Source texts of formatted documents
⟨

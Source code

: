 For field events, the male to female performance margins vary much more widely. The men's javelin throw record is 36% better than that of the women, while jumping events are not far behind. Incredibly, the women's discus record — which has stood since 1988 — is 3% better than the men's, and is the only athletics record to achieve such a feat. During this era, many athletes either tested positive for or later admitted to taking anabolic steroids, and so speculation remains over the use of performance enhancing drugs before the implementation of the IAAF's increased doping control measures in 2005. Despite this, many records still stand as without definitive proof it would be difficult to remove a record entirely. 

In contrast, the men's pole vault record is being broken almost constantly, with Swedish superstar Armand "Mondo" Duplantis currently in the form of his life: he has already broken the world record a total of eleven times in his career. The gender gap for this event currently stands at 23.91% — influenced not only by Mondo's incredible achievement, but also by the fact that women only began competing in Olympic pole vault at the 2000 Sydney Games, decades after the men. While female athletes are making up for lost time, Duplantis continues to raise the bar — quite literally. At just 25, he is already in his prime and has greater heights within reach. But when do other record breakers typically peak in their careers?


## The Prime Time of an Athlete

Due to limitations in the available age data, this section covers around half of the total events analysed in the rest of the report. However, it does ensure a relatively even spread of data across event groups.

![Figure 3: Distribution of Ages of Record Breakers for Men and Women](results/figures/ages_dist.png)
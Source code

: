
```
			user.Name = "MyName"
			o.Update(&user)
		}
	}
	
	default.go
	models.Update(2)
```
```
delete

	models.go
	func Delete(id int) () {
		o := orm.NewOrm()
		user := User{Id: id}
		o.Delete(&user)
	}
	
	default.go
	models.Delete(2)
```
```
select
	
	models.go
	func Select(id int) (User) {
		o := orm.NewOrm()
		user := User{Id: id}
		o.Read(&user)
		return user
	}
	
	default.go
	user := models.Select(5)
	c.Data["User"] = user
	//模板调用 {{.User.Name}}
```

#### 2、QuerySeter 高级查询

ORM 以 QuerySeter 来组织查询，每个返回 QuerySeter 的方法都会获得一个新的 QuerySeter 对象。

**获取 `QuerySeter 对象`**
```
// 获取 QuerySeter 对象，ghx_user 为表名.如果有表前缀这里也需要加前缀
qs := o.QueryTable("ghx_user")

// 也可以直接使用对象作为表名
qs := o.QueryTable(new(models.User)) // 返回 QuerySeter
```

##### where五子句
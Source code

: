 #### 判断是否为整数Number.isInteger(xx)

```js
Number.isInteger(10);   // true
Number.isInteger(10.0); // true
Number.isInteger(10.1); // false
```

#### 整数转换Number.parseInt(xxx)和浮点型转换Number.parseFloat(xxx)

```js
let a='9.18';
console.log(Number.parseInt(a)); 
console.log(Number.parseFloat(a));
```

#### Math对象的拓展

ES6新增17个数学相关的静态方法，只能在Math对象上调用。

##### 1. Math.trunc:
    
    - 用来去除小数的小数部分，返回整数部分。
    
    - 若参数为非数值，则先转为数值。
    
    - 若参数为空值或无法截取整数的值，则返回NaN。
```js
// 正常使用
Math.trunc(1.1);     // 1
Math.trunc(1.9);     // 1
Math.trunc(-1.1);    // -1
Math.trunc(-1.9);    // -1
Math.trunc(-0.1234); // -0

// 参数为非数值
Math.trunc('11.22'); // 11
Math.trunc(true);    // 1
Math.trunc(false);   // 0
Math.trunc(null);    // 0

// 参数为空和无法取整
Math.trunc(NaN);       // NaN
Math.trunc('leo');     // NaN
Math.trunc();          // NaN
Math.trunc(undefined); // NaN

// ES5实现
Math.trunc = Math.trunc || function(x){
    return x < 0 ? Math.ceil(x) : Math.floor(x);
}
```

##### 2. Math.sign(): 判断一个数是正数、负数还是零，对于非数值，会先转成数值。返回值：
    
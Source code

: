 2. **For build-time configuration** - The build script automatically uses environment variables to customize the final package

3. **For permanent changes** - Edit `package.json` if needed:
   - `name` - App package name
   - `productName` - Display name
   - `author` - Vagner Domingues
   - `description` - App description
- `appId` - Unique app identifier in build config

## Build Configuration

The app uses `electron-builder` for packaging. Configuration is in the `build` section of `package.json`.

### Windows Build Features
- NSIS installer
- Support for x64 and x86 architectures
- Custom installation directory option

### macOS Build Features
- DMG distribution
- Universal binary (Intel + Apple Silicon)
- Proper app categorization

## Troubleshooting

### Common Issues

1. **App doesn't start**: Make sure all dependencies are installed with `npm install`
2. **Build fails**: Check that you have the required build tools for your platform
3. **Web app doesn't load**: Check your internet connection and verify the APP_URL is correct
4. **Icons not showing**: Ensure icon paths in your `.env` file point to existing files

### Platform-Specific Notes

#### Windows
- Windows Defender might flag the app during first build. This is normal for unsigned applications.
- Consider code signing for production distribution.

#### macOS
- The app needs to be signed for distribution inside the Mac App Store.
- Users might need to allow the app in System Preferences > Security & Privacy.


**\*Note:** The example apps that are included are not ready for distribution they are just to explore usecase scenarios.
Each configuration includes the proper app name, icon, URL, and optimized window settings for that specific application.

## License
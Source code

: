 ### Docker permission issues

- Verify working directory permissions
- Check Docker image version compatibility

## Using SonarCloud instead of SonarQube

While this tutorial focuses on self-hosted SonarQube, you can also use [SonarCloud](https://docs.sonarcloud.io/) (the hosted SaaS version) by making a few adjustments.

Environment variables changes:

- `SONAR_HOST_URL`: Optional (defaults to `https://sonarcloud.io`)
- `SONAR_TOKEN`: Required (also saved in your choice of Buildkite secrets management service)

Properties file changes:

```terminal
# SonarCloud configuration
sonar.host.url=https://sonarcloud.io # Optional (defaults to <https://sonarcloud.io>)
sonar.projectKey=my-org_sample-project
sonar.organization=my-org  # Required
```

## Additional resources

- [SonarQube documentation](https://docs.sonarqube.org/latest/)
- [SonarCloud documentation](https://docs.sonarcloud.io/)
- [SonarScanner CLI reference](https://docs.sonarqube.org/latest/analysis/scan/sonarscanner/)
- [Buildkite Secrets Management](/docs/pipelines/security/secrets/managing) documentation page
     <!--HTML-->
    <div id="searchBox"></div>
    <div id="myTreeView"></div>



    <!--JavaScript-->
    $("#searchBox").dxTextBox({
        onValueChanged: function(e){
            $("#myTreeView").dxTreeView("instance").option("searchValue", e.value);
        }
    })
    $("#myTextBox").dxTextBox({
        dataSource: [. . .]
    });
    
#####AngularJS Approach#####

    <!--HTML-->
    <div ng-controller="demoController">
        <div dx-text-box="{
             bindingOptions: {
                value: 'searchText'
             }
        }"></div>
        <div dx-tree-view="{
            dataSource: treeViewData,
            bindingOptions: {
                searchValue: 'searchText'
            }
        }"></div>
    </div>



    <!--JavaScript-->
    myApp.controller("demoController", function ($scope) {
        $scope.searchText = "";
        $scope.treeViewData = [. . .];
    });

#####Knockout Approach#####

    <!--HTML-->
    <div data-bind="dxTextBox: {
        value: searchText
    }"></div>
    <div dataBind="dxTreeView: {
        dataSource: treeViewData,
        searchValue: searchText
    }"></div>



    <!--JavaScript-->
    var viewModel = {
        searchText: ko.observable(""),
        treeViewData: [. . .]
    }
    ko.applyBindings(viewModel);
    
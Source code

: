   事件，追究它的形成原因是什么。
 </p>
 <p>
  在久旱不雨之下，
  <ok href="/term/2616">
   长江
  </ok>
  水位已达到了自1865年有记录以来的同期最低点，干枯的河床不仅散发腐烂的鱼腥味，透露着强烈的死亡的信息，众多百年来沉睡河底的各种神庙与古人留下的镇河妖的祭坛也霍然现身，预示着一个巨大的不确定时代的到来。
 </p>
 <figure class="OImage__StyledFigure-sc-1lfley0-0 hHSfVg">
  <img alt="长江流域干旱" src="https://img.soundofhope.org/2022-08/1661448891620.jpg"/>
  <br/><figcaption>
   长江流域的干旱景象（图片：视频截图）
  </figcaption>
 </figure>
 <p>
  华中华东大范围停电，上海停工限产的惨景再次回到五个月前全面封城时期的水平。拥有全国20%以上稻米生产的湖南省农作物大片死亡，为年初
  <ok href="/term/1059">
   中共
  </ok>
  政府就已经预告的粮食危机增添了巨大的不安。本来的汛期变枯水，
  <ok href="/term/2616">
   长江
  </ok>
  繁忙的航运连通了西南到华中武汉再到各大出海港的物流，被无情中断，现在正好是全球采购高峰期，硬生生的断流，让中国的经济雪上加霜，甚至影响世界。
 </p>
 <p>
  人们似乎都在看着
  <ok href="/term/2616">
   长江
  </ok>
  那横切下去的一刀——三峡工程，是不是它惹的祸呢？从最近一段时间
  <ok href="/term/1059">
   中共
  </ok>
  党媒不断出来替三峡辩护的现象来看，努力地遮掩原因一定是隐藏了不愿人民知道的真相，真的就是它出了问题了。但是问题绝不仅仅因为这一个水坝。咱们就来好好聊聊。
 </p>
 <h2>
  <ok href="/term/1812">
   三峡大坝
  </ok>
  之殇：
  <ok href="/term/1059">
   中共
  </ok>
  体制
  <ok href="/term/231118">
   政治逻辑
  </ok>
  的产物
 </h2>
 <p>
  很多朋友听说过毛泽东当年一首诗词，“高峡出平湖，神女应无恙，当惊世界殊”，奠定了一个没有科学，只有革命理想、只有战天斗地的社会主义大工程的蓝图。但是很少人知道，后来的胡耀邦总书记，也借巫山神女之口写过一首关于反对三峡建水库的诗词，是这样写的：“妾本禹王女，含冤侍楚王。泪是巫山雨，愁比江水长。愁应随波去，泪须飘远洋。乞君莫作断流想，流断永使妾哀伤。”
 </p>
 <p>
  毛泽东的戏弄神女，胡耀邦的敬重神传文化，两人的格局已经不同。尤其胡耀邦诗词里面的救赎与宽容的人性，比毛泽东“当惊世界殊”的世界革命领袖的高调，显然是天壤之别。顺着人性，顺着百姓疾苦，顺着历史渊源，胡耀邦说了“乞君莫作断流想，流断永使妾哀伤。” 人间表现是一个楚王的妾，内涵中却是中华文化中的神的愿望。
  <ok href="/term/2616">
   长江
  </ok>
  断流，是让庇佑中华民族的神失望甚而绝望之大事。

⟩

What is needed -
Wherever a line above includes the string "Docker", count it; give only the final tally.

Answer box -
2